The article mentions only in passing that Nablus had produced suicide bombers, giving no hint of the magnitude of threat posed to Israelis by the infrastructure of Palestinian terrorism headquartered in the city, including terrorist leaders, their facilities, bomb factories and arms. For example, during the April 2002 ncursion to which France refers, more than 20 bomb factories were discovered in Nablus.
In addition, the explosives used for some of the most deadly suicide bombings were produced there, including the bomb used for the Passover attack in Netanya. Among the suicide bombers from Nablus were the Tel Aviv "Dolpinarium" discotheque bomber who in June 2001 killed 21 Israelis, many of them young women. Likewise the Sbarro Pizerria bomber who in August 2001 killed 15 people in Jerusalem, among them toddlers and women, took his grim orders from Nablus terror masters. Many other killers were also trained, equipped and dispatched from the city.
But readers could learn none of this from France's skewed depiction. What they were given instead was rationalization of Palestinian violence with Nablus presented as the center of Palestinian despair:
In a UNICEF–supported survey of Palestinian children conducted last November, one in four said their schools had been fired on or shelled "They're totally distressed," says Anne Grandjean, psychosocial officer for UNICEF in East Jerusalem. "In study after study we see the results_bed-wetting, nightmares, low achievement in school."
No city has experienced the crisis more acutely than Nablus_which has produced more suicide bombers than any other municipality ... and no neighborhood more than Yusra's. Movement on the streets is risky, and employment is rare.
Thus, there was no suggestion that Palestinians bore responsibility for their situation in Nablus, but rather they were cast primarily as victims of an acute "crisis" beyond their control.

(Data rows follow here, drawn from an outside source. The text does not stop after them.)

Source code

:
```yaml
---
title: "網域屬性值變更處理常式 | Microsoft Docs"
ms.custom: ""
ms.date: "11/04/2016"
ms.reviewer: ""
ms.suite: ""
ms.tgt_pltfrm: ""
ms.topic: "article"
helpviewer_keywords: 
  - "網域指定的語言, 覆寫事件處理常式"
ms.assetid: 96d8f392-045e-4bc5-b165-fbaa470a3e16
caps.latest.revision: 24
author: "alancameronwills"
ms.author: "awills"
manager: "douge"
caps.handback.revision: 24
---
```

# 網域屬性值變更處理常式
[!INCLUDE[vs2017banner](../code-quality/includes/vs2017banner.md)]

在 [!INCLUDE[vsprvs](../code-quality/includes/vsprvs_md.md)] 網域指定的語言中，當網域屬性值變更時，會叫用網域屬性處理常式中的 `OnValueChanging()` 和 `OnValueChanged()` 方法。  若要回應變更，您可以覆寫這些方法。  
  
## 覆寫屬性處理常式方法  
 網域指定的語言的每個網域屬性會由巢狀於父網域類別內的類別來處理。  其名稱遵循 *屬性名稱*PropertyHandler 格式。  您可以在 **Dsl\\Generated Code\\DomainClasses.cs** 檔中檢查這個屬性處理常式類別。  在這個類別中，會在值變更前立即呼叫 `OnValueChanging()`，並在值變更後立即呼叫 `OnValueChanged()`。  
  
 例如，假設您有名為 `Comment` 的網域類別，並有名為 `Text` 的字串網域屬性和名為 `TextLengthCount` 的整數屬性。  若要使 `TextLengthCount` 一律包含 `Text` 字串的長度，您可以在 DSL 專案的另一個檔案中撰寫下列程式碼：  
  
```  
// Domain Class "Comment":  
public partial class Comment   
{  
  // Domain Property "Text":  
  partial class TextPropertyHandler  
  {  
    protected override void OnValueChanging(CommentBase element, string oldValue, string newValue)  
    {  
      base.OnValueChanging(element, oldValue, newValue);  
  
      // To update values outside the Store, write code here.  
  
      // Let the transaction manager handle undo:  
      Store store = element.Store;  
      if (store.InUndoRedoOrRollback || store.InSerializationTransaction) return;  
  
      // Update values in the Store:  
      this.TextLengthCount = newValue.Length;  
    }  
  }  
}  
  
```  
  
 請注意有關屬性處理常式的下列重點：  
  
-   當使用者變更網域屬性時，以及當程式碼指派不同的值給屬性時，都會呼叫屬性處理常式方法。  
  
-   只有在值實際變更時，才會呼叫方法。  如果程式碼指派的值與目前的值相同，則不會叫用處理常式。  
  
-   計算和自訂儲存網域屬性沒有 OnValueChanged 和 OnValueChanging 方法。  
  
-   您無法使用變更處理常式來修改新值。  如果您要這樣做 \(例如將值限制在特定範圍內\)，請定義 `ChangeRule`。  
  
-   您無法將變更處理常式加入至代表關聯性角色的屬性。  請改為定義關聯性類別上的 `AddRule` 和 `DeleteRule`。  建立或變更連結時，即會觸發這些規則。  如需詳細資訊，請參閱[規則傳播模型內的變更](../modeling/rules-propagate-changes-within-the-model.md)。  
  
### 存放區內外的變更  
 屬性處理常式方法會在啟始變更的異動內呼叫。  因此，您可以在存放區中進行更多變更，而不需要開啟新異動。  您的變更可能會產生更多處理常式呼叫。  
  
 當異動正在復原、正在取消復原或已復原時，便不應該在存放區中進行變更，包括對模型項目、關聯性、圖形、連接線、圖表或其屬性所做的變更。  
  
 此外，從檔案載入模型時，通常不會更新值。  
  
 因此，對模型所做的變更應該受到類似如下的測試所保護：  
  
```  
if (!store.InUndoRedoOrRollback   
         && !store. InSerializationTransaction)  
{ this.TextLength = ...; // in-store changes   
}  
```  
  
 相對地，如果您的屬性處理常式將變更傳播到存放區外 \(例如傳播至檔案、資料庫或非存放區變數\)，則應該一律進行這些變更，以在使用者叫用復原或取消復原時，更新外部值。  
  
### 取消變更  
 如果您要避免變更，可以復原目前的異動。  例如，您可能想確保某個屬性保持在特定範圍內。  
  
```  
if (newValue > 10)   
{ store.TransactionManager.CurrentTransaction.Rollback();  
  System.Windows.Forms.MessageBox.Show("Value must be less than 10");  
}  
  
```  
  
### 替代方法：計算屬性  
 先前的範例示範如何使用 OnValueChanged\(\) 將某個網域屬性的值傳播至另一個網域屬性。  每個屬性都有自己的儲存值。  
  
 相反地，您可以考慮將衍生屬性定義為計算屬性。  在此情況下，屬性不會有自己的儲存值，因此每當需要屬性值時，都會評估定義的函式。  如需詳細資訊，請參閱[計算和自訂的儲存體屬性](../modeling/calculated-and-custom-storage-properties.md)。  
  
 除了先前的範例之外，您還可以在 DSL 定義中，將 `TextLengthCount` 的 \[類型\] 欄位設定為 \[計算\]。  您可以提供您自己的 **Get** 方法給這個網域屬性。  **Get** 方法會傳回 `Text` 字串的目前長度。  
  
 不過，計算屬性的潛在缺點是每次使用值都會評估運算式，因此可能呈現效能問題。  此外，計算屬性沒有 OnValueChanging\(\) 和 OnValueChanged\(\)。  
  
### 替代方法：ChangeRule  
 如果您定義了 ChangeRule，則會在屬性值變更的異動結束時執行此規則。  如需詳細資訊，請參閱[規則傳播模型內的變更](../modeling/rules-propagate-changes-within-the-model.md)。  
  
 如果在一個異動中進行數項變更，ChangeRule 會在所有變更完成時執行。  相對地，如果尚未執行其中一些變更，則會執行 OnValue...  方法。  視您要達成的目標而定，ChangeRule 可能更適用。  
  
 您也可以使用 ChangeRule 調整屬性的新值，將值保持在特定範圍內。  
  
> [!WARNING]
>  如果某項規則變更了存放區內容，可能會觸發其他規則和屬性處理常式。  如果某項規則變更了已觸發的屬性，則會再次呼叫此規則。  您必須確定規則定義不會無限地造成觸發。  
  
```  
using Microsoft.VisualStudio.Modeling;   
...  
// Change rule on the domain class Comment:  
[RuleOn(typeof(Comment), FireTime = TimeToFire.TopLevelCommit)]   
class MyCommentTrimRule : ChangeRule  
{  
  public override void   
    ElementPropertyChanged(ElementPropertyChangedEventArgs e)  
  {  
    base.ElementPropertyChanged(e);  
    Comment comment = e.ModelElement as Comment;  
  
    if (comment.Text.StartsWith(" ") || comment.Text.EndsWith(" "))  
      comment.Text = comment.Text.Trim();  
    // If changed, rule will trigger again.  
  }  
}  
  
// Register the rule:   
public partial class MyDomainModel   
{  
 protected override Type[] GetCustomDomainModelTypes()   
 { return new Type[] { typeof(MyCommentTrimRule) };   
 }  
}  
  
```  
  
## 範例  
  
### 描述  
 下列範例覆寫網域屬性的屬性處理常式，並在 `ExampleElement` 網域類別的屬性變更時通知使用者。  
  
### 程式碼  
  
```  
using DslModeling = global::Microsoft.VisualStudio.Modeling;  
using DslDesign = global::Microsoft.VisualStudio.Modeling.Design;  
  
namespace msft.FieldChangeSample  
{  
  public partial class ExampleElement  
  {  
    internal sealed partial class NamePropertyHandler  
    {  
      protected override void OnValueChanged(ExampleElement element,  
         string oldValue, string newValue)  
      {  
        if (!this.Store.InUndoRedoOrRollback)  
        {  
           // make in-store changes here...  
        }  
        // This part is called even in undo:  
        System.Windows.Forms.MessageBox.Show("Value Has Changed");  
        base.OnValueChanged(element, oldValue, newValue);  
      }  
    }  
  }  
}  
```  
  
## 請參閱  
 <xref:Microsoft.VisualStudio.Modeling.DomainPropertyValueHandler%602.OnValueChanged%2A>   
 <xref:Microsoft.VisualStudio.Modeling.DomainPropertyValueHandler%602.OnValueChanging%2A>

Just as France glosses over Palestinians' involvement in terrorism, he downplays Akad's role in landing Yusra in prison, romanticizing his supposed love for her as "Shakespearean." Nor does the author note that this modern-day Romeo has allegedly helped recruit other young women for suicide missions. An Oct. 15, 2004 Jerusalem Post article reported that:
Three Palestinian women in their early 20s were indicted ... for allegedly plotting a double-suicide bombing last month_two for planning the attack in Jerusalem, Tel Aviv, or Netanya, and the third for attempting to disguise the other two as Israelis and lead them to the targeted site... Lina Jiabera, 22, met with Adala Jiabera, 21, a relative and fellow student at the An-Najah University in Nablus...and asked if she would be willing to carry out a suicide bombing together. Lina at first refused, but agreed several days later after she met with Hani al-Aked, who planned the attack... After the women were prepared, Aked briefed them on how to detonate the bombs they would carry in their bags and the three set out in a car heading for Tal. . . .
By what logic does a series on rescuing girls in peril romanticize a man who has tried to lure numerous young women to their deaths? Regrettably, in its faulty factual underpinnings, misplaced emphasis and moral confusion, David France's account diminishes, rather than enhances, public awareness of the troubling straits in which vulnerable girls and women find themselves in the conflict.
At the close of the article, O takes a further step in steering readers toward the view that only Palestinians are victims, advising that donations be made either to Oprah's Angel Network which gives money to programs that "prevent Palestinian children from becoming suicide bombers" or to UNICEF which runs "summer camps and trauma programs for Palestinian children." Readers are not encouraged to support organizations that assist maimed and traumatized Israeli girls (Jews, Christians, and Muslims alike)–the victims of the suicide bombers–whose cause is not, apparently, considered worthy by the magazine.